You also have Vongo installed
You can uninstall this through Add/Remove programs as well
But you will need to download the MS Cleanup Utility to fully remove it: http://download.microsoft.com/download/e/9/d/e9d80355-7ab4-45b8-80e8-983a48d5e1bd/msicuu2.exe

Go to Start >> Run - type or copy/paste control sysdm.cpl,,4 and then press Enter
* Tick on the checkbox - Turn off System Restore on all drives
* Click Apply
Turn it back 'On' by unticking the same checkbox & click Apply, and then OK


Just a subnote:
I personally do not like AVG, to prove my point, even you were still infected whilst having it installed
My personal opininion is to uninstall AVG (through Add/Remove Programs)
And then run the AVG Remover: http://www.avg.com/download-tools (as it will not fully uninstall without it)
Then Restart

Then download the much better (In My Opinion) free Avira Antivirus: http://www.free-av.com/
Install; Update; and run a full scan (it would be interesting to hear what it finds and removes )

 

[johnb35]

Just a subnote:
I personally do not like AVG, to prove my point, even you were still infected whilst having it installed

HOWEVER, AVG is not a full malware scanner, like Malwarebytes or any of the other stronger programs like Sdfix, combofix.

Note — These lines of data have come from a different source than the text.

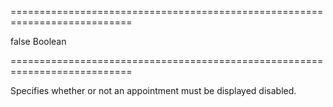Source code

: ===========================================================================
<!--default-->false<!--/default-->
<!--type-->Boolean<!--/type-->
===========================================================================

<!--shortDescription-->
Specifies whether or not an appointment must be displayed disabled.
<!--/shortDescription-->

<!--fullDescription-->

<!--/fullDescription-->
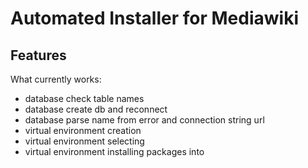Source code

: # Automated Installer for Mediawiki

## Features

What currently works:

* database check table names
* database create db and reconnect
* database parse name from error and connection string url
* virtual environment creation
* virtual environment selecting
* virtual environment installing packages into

I've used Avira, I personally don't like it. I've used AVG and has saved me on a few occasions, but I know how to surf.

Also, Superantispyware is very good to keep. It compliments Malwarebytes in fact. I've seen stuff that Malwarebytes has missed but Superantispyware caught and deleted.

I do agree about uninstalling Adaware and Spybot as they are old programs that were good back in the day, but not any longer.

 

[kimsland]

It is a personal choice, so there is no argument.
Stay with AVG if you like. But seeming its free you could (as a test) uninstall it, run the removal tool as well
Then install Avira; Update it, and run a scan
I can't tell you howmany users have done this and found (real) infections (and Avira removed them only)

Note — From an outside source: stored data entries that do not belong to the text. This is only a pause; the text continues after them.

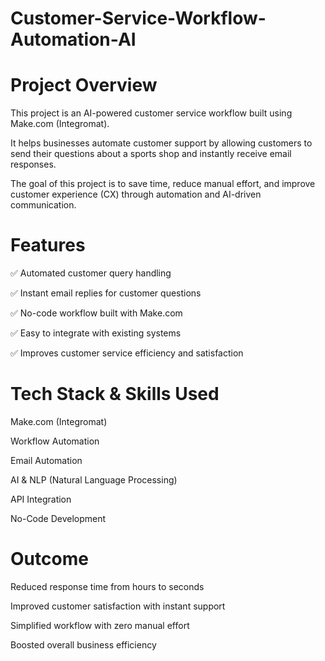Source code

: # Customer-Service-Workflow-Automation-AI

# Project Overview

This project is an AI-powered customer service workflow built using Make.com (Integromat).

It helps businesses automate customer support by allowing customers to send their questions about a sports shop and instantly receive email responses.

The goal of this project is to save time, reduce manual effort, and improve customer experience (CX) through automation and AI-driven communication.

# Features

✅ Automated customer query handling

✅ Instant email replies for customer questions

✅ No-code workflow built with Make.com

✅ Easy to integrate with existing systems

✅ Improves customer service efficiency and satisfaction

# Tech Stack & Skills Used

Make.com (Integromat)

Workflow Automation

Email Automation

AI & NLP (Natural Language Processing)

API Integration

No-Code Development

# Outcome

Reduced response time from hours to seconds

Improved customer satisfaction with instant support

Simplified workflow with zero manual effort

Boosted overall business efficiency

Also regarding, SuperAntispyware
I whole heartledly agree that this is a valuable tool, and it certainly works well with Malwarebytes. I even placed it in a Guide HERE
I just feel that once a scan has been completed, that you could uninstall this free tool, as it starts with Windows and generally is not required until you have an infection (this, I suppose could be argued too)

 

[kbosch]

Thanks to both of you for help and opinions! I've downloaded avira but haven't installed it as of yet. I think I will give it a shot just to see how I like it.
I too "think" I know how to surf, but I'm starting to waiver a little on that. My biggest problem is how to keep this "stuff" from getting on my pc. It really seems to happen when my kids get on it. I've purchased a new pc for them that they are going to use, but I want to keep the same problems from happening there too. I've read many opninons on this and thought I'd ask you two what yours are.

Thanks again for everything, I really appreciate it!

Kimsland...I will go ahead and do the things you suggested tonight when I get back home.

 

[kimsland]

Thanks for the update

Regarding what to do about the "kids"
Create a new User Account, but make it a limited Account (Not Administrator)
Then set a password on your account, and don't tell them what it is
The kids can use the "Limited Account" only

 

[johnb35]

Also regarding, SuperAntispyware
I just feel that once a scan has been completed, that you could uninstall this free tool, as it starts with Windows and generally is not required until you have an infection (this, I suppose could be argued too)

Not arguing but just stating that you can stop superantispyware from starting on bootup in the preferences menu. You can use it as an ondemand type of scanner just like Malwarebytes.